Miss Silver had recourse to Alexander Pope for an apt quotation.

‘ “The proper study of mankind is man”.’

Ray looked a little taken aback. She hadn’t been studying Frederick -she had merely listened to him. She said so, and added,

‘He was so worried, poor lamb, or he wouldn’t have-’

Since she did not finish the sentence, Miss Silver prompted gently,

‘He would not have-’

Ray’s colour rose.

‘Well, I was going to say something, but I had better not. It wasn’t anything really-just the sort of thing boys do. I wouldn’t like him to get into trouble.’
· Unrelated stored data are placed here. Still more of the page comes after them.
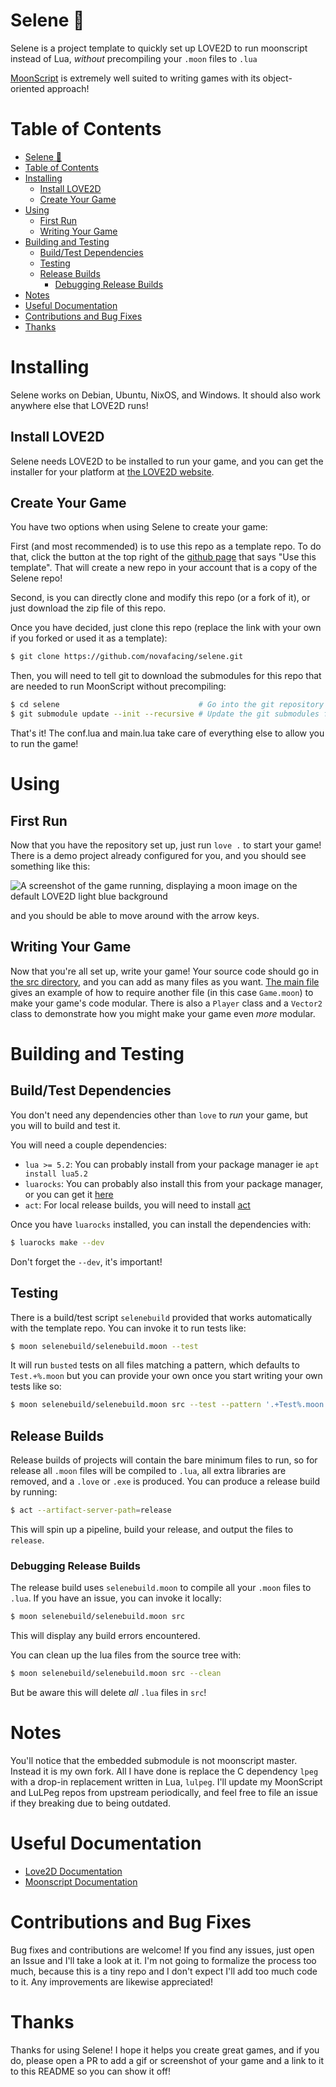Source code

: # Selene 🌙

Selene is a project template to quickly set up LOVE2D to run moonscript instead of Lua,
*without* precompiling your `.moon` files to `.lua`

[MoonScript](https://github.com/leafo/moonscript) is extremely well suited to writing
games with its object-oriented approach!

# Table of Contents

- [Selene 🌙](#selene-)
- [Table of Contents](#table-of-contents)
- [Installing](#installing)
  - [Install LOVE2D](#install-love2d)
  - [Create Your Game](#create-your-game)
- [Using](#using)
  - [First Run](#first-run)
  - [Writing Your Game](#writing-your-game)
- [Building and Testing](#building-and-testing)
  - [Build/Test Dependencies](#buildtest-dependencies)
  - [Testing](#testing)
  - [Release Builds](#release-builds)
    - [Debugging Release Builds](#debugging-release-builds)
- [Notes](#notes)
- [Useful Documentation](#useful-documentation)
- [Contributions and Bug Fixes](#contributions-and-bug-fixes)
- [Thanks](#thanks)

# Installing

Selene works on Debian, Ubuntu, NixOS, and Windows. It should also work anywhere else
that LOVE2D runs!

## Install LOVE2D

Selene needs LOVE2D to be installed to run your game, and you can get the installer
for your platform at [the LOVE2D website](https://love2d.org).

## Create Your Game

You have two options when using Selene to create your game:

First (and most recommended) is to use this repo as a template repo. To do that, click
the button at the top right of the [github page](https://github.com/novafacing/selene)
that says "Use this template". That will create a new repo in your account that is a
copy of the Selene repo!

Second, is you can directly clone and modify this repo (or a fork of it), or just
download the zip file of this repo.

Once you have decided, just clone this repo (replace the link with your own if you
forked or used it as a template):

```sh
$ git clone https://github.com/novafacing/selene.git
```

Then, you will need to tell git to download the submodules for this repo that are needed
to run MoonScript without precompiling:

```sh
$ cd selene                               # Go into the git repository on your local machine
$ git submodule update --init --recursive # Update the git submodules for this repo
```

That's it! The conf.lua and main.lua take care of everything else to allow you to run
the game!

# Using

## First Run

Now that you have the repository set up, just run `love .` to start your game! There is 
a demo project already configured for you, and you should see something like this:

![A screenshot of the game running, displaying a moon image on the default LOVE2D light blue background](https://user-images.githubusercontent.com/30083762/180328998-579a5c85-3e95-4551-9018-b17c68414a76.png)

and you should be able to move around with the arrow keys.

## Writing Your Game

Now that you're all set up, write your game! Your source code should go in
[the src directory](src/), and you can add as many files as you want.
[The main file](src/main.moon) gives an example of how to require another file (in this
case `Game.moon`) to make your game's code modular. There is also a `Player` class
and a `Vector2` class to demonstrate how you might make your game even *more* modular.

# Building and Testing

## Build/Test Dependencies

You don't need any dependencies other than `love` to *run* your game, but you will to
build and test it.

You will need a couple dependencies:

* `lua >= 5.2`: You can probably install from your package manager ie
  `apt install lua5.2`
* `luarocks`: You can probably also install this from your package manager, or you can
  get it [here](https://luarocks.org/#quick-start)
* `act`: For local release builds, you will need to install
  [act](https://github.com/nektos/act)

Once you have `luarocks` installed, you can install the dependencies with:

```sh
$ luarocks make --dev
```

Don't forget the `--dev`, it's important!

## Testing

There is a build/test script `selenebuild` provided that works automatically with the
template repo. You can invoke it to run tests like:

```sh
$ moon selenebuild/selenebuild.moon --test
```

It will run `busted` tests on all files matching a pattern, which defaults to 
`Test.+%.moon` but you can provide your own once you start writing your own tests like 
so:

```sh
$ moon selenebuild/selenebuild.moon src --test --pattern '.+Test%.moon'
```

## Release Builds

Release builds of projects will contain the bare minimum files to run, so for release
all `.moon` files will be compiled to `.lua`, all extra libraries are removed, and a
`.love` or `.exe` is produced. You can produce a release build by running:

```sh
$ act --artifact-server-path=release
```

This will spin up a pipeline, build your release, and output the files to `release`.

### Debugging Release Builds

The release build uses `selenebuild.moon` to compile all your `.moon` files to `.lua`.
If you have an issue, you can invoke it locally:

```sh
$ moon selenebuild/selenebuild.moon src
```

This will display any build errors encountered.

You can clean up the lua files from the source tree with:

```sh
$ moon selenebuild/selenebuild.moon src --clean
```

But be aware this will delete *all* `.lua` files in `src`!

# Notes

You'll notice that the embedded submodule is not moonscript master. Instead it is my own
fork. All I have done is replace the C dependency `lpeg` with a drop-in replacement
written in Lua, `lulpeg`. I'll update my MoonScript and LuLPeg repos from upstream
periodically, and feel free to file an issue if they breaking due to being outdated.

# Useful Documentation

* [Love2D Documentation](https://love2d.org/wiki/Main_Page)
* [Moonscript Documentation](https://moonscript.org/)

# Contributions and Bug Fixes

Bug fixes and contributions are welcome! If you find any issues, just open an Issue and I'll
take a look at it. I'm not going to formalize the process too much, because this is a tiny repo
and I don't expect I'll add too much code to it. Any improvements are likewise appreciated!

# Thanks

Thanks for using Selene! I hope it helps you create great games, and if you do, please open a PR to
add a gif or screenshot of your game and a link to it to this README so you can show it off!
Miss Silver coughed gently.

‘He was so worried? He did something that might get him into trouble, but it wasn’t anything serious?’

‘Oh, no.’ Ray sounded distressed. ‘I oughtn’t to have said anything. I thought I had stopped in time, but you’re so quick.’

Miss Silver looked at her gravely.

‘I really think you had better tell me what you mean. If it has nothing to do with the case in which we are both so much interested, I will regard it as a confidence. If on the other hand it has to do with that case, you would be very unwise to withhold it, and you will not expect me to do so.’

‘Oh, but it isn’t anything like that-it isn’t really. I’d better tell you, or you will be imagining all sorts of things. It’s only that Frederick slips out of the house sometimes after he has finished his work and goes down to see Gloria. I know he did it once when they had had a quarrel and he wanted to make it up, and another time when he thought she was going to run away. You won’t say anything, will you? He really was dreadfully upset, because he said Gloria is only a kid and she wouldn’t know how to look after herself. He says his aunt is quite kind and the stepfather isn’t a bad sort, but he and Gloria have rows, and then Frederick has to soothe her down and stop her from doing anything silly.’

Miss Silver gazed abstractedly at little Josephine’s vest, which was now between four and five inches in length.

‘You interest me extremely,’ she said. ‘Since Frederick has been so informative, may I ask whether he mentioned at what time he was in the habit of getting out of the house?’

Ray had a rueful expression.

‘I expect it would be pretty late.’

‘After Marsham had made his rounds?’

‘Well, I expect so.’

‘And Gloria-he could hardly expect to find her up at such an hour.’

Ray coloured high.

‘Oh, Miss Silver, I do feel such a beast, giving the poor child away like this. But I’m sure there wasn’t anything wrong-I’m really sure there wasn’t. He’s just a boy, and frightfully romantic and very fond of her. And there’s an apple tree-he gets into the crotch about a yard away from her window and they talk. The aunt and the stepfather are on the other side of the house, and anyhow nothing wakes them. But there’s no harm in it-or he wouldn’t have told me, would he?’

Miss Silver gave a thoughtful cough.

‘Did Frederick happen to mention whether he was out of this house on the night of the murder?’

The question hit Ray like a blow. Afterwards she couldn’t think why it had been left for Miss Silver to ask it. Her mind had been taken up with Bill, with Lila, with herself, and with the relation in which they stood to each other, and she to each of them. Frederick ’s artless tale had remained upon the very surface of her thought. She did not connect it with herself, with Bill, or with Lila. It was like something she had read in a book picked up to pass the time. And then all at once it was real, it linked up. She caught her breath and stammered,

‘No-no-I never thought-he didn’t say-’

Miss Silver’s needles clicked.

‘I was wondering if it was he who left the door to the terrace unfastened,’ she said.